大松 1932年ぐらいですね。昭和5年から6年頃をイメージしています。架空の歴史にはなりますが、時代劇としてきちんと作りこみたいと思っています。
木谷 現実の昭和5年頃も決して明るい時代ではないよね。
大松 そうですね、1931年が満州事変の年で、大正時代が終わって少し暗い世相の中、戦争に向かっていくような時代になります。この世界では徳川幕府がまだ残っているので、革命前夜のような雰囲気は大事にしたいと思っています。あ、幕藩体制ではないので、徳川政府と言ったほうが正確かもしれません。

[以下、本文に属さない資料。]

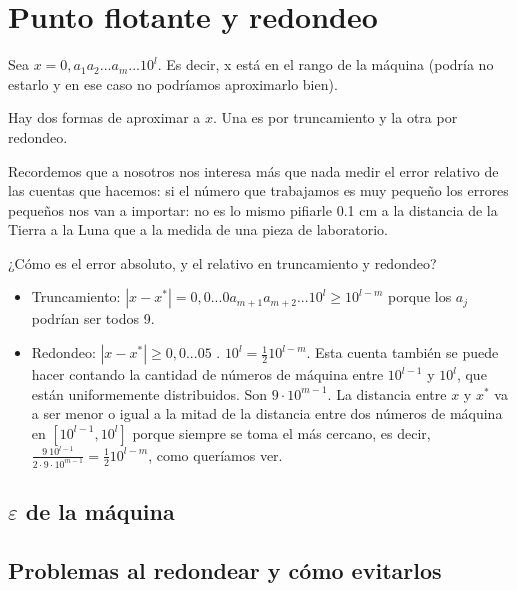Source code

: \documentclass[10pt,a4paper,final]{report}
\begin{document}
\section{Punto flotante y redondeo}
{
	Sea $x=0,a_1 a_2...a_m... 10^l$. Es decir, x está en el rango de la máquina (podría no estarlo y en ese caso no podríamos aproximarlo bien).
	
Hay dos formas de aproximar a $x$. Una es por truncamiento y la otra por redondeo.

Recordemos que a nosotros nos interesa más que nada medir el error relativo de las cuentas que hacemos: si el número que trabajamos es muy pequeño los errores pequeños nos van a importar: no es lo mismo pifiarle 0.1 cm a la distancia de la Tierra a la Luna que a la medida de una pieza de laboratorio.

¿Cómo es el error absoluto, y el relativo en truncamiento y redondeo?

\begin{itemize}
	\item Truncamiento: $|x-x^*| = 0,0...0a_{m+1}a_{m+2}$...$ 10^l \geq 10^{l-m}$ porque los $a_j$ podrían ser todos 9.
	\item Redondeo: $|x-x^*| \geq 0,0$...$05$ . $ 10^l = \frac{1}{2} 10^{l-m}$. Esta cuenta también se puede hacer contando la cantidad de números de máquina entre $10^{l-1}$ y $10^{l}$, que están uniformemente distribuidos. Son $9\cdot 10^{m-1}$. La distancia entre $x$ y $x^*$ va a ser menor o igual a la mitad de la distancia entre dos números de máquina en $[10^{l-1}, 10^{l}]$ porque siempre se toma el más cercano, es decir, $\frac{9\ 10^{l-1}}{2\cdot 9\cdot 10^{m-1}} = \frac{1}{2} 10^{l-m}$, como queríamos ver.
\end{itemize}


\subsection{$\varepsilon$ de la máquina}

\subsection{Problemas al redondear y cómo evitarlos}

}
\end{document}
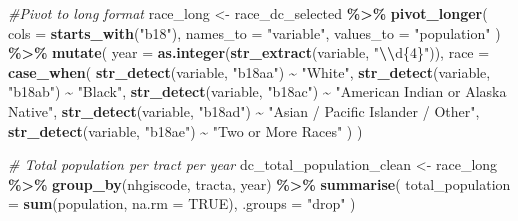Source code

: \documentclass[
]{article}
\newenvironment{Shaded}{\begin{snugshade}}{\end{snugshade}}
\newcommand{\AttributeTok}[1]{\textcolor[rgb]{0.13,0.29,0.53}{#1}}
\newcommand{\CommentTok}[1]{\textcolor[rgb]{0.56,0.35,0.01}{\textit{#1}}}
\newcommand{\ConstantTok}[1]{\textcolor[rgb]{0.56,0.35,0.01}{#1}}
\newcommand{\FunctionTok}[1]{\textcolor[rgb]{0.13,0.29,0.53}{\textbf{#1}}}
\newcommand{\NormalTok}[1]{#1}
\newcommand{\OtherTok}[1]{\textcolor[rgb]{0.56,0.35,0.01}{#1}}
\newcommand{\SpecialCharTok}[1]{\textcolor[rgb]{0.81,0.36,0.00}{\textbf{#1}}}
\newcommand{\StringTok}[1]{\textcolor[rgb]{0.31,0.60,0.02}{#1}}
\begin{document}
\begin{Shaded}
\begin{Highlighting}[]
\CommentTok{\#Pivot to long format}
\NormalTok{race\_long }\OtherTok{\textless{}{-}}\NormalTok{ race\_dc\_selected }\SpecialCharTok{\%\textgreater{}\%}
  \FunctionTok{pivot\_longer}\NormalTok{(}
    \AttributeTok{cols =} \FunctionTok{starts\_with}\NormalTok{(}\StringTok{"b18"}\NormalTok{),}
    \AttributeTok{names\_to =} \StringTok{"variable"}\NormalTok{,}
    \AttributeTok{values\_to =} \StringTok{"population"}
\NormalTok{  ) }\SpecialCharTok{\%\textgreater{}\%}
  \FunctionTok{mutate}\NormalTok{(}
    \AttributeTok{year =} \FunctionTok{as.integer}\NormalTok{(}\FunctionTok{str\_extract}\NormalTok{(variable, }\StringTok{"}\SpecialCharTok{\textbackslash{}\textbackslash{}}\StringTok{d\{4\}"}\NormalTok{)),}
    \AttributeTok{race =} \FunctionTok{case\_when}\NormalTok{(}
      \FunctionTok{str\_detect}\NormalTok{(variable, }\StringTok{"b18aa"}\NormalTok{) }\SpecialCharTok{\textasciitilde{}} \StringTok{"White"}\NormalTok{,}
      \FunctionTok{str\_detect}\NormalTok{(variable, }\StringTok{"b18ab"}\NormalTok{) }\SpecialCharTok{\textasciitilde{}} \StringTok{"Black"}\NormalTok{,}
      \FunctionTok{str\_detect}\NormalTok{(variable, }\StringTok{"b18ac"}\NormalTok{) }\SpecialCharTok{\textasciitilde{}} \StringTok{"American Indian or Alaska Native"}\NormalTok{,}
      \FunctionTok{str\_detect}\NormalTok{(variable, }\StringTok{"b18ad"}\NormalTok{) }\SpecialCharTok{\textasciitilde{}} \StringTok{"Asian / Pacific Islander / Other"}\NormalTok{,}
      \FunctionTok{str\_detect}\NormalTok{(variable, }\StringTok{"b18ae"}\NormalTok{) }\SpecialCharTok{\textasciitilde{}} \StringTok{"Two or More Races"}
\NormalTok{    )}
\NormalTok{  )}

\CommentTok{\# Total population per tract per year}
\NormalTok{dc\_total\_population\_clean }\OtherTok{\textless{}{-}}\NormalTok{ race\_long }\SpecialCharTok{\%\textgreater{}\%}
  \FunctionTok{group\_by}\NormalTok{(nhgiscode, tracta, year) }\SpecialCharTok{\%\textgreater{}\%}
  \FunctionTok{summarise}\NormalTok{(}
    \AttributeTok{total\_population =} \FunctionTok{sum}\NormalTok{(population, }\AttributeTok{na.rm =} \ConstantTok{TRUE}\NormalTok{),}
    \AttributeTok{.groups =} \StringTok{"drop"}
\NormalTok{  )}


\end{Highlighting}
\end{Shaded}
\end{document}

木谷 明治維新の時に構想されていた、徳川慶喜を中心とした政府の再構築に近い感じなのかな。
大松 そうですね。そのあたりいろいろと裏設定はあるのですが(笑)。
木谷 単に荒唐無稽な偽史だと歴史好きには抵抗があると思うのですが、本当にあったかもしれない選択肢のifなので、面白いんじゃないかと思います。
大松 徳川慶喜って大河ドラマにもよく登場しますが、作品によって描き方がすごく違うんです。個人的には面白いキーパーソンだと思っています。
木谷 時代によっても歴史の評価は変わりますからね。
──違う歴史をたどった結果、作品世界の技術レベルはどんな感じなんでしょうか。
木谷 近代化は進んでるんですね。
大松 進んでいます。現実の技術に加えて、“龍脈”と呼ばれる架空のエネルギーが存在する設定です。徳川政府が龍脈を牛耳っているイメージで、「ジャイアントロボ」のシズマドライブのようなものです(笑)。エネルギー関係では現実に大きな嘘をひとつ、入れている感じです。
──作品テーマのひとつに「復讐劇」があるとうかがいました。このテーマを選んだ理由や想いをうかがえますか?
大松 僕が大学を卒業したのが2000年なんです。その頃は就職の超氷河期で就職するのがとても厳しい時代でした、その後もリーマンショックだ、派遣切りだとありまして、自分たちが子供の頃に思い描いた未来とは違う時代がずっと続いているようなモヤモヤがずっとありました。アニメ業界に入って会社の床に段ボールを敷いて寝ながら、これは何か違うぞと、なんで自分はこんな目にあっているんだろうという鬱屈した想いを表現したいという衝動はずっとあったんです。そのあたりが体制に向かっていく個人を描きたいというテーマにつながっていると思います。木谷さんは1960年生まれですよね。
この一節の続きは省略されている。